### Try it
All the records below must be returned exactly as they stand.

--- Given data ---

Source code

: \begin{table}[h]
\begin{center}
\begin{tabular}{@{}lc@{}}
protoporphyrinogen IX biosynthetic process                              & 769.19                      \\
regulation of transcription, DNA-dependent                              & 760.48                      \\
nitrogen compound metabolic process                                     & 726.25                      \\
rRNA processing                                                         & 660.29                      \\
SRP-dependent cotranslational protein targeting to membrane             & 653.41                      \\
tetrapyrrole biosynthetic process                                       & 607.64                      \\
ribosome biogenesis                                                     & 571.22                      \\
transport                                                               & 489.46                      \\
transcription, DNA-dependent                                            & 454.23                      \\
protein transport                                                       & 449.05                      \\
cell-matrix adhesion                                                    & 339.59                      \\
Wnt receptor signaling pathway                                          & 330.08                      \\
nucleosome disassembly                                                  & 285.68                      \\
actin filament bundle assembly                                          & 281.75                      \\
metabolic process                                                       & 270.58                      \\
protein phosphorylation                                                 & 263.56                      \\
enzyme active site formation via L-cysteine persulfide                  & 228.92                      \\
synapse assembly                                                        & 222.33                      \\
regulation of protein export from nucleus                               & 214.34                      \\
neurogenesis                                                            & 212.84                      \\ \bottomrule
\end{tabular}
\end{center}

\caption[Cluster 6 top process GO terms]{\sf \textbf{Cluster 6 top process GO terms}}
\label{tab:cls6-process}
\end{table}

---

### Response area
Source code

: \begin{table}[h]
\begin{center}
\begin{tabular}{@{}lc@{}}
protoporphyrinogen IX biosynthetic process                              & 769.19                      \\
regulation of transcription, DNA-dependent                              & 760.48                      \\
nitrogen compound metabolic process                                     & 726.25                      \\
rRNA processing                                                         & 660.29                      \\
SRP-dependent cotranslational protein targeting to membrane             & 653.41                      \\
tetrapyrrole biosynthetic process                                       & 607.64                      \\
ribosome biogenesis                                                     & 571.22                      \\
transport                                                               & 489.46                      \\
transcription, DNA-dependent                                            & 454.23                      \\
protein transport                                                       & 449.05                      \\
cell-matrix adhesion                                                    & 339.59                      \\
Wnt receptor signaling pathway                                          & 330.08                      \\
nucleosome disassembly                                                  & 285.68                      \\
actin filament bundle assembly                                          & 281.75                      \\
metabolic process                                                       & 270.58                      \\
protein phosphorylation                                                 & 263.56                      \\
enzyme active site formation via L-cysteine persulfide                  & 228.92                      \\
synapse assembly                                                        & 222.33                      \\
regulation of protein export from nucleus                               & 214.34                      \\
neurogenesis                                                            & 212.84                      \\ \bottomrule
\end{tabular}
\end{center}

\caption[Cluster 6 top process GO terms]{\sf \textbf{Cluster 6 top process GO terms}}
\label{tab:cls6-process}
\end{table}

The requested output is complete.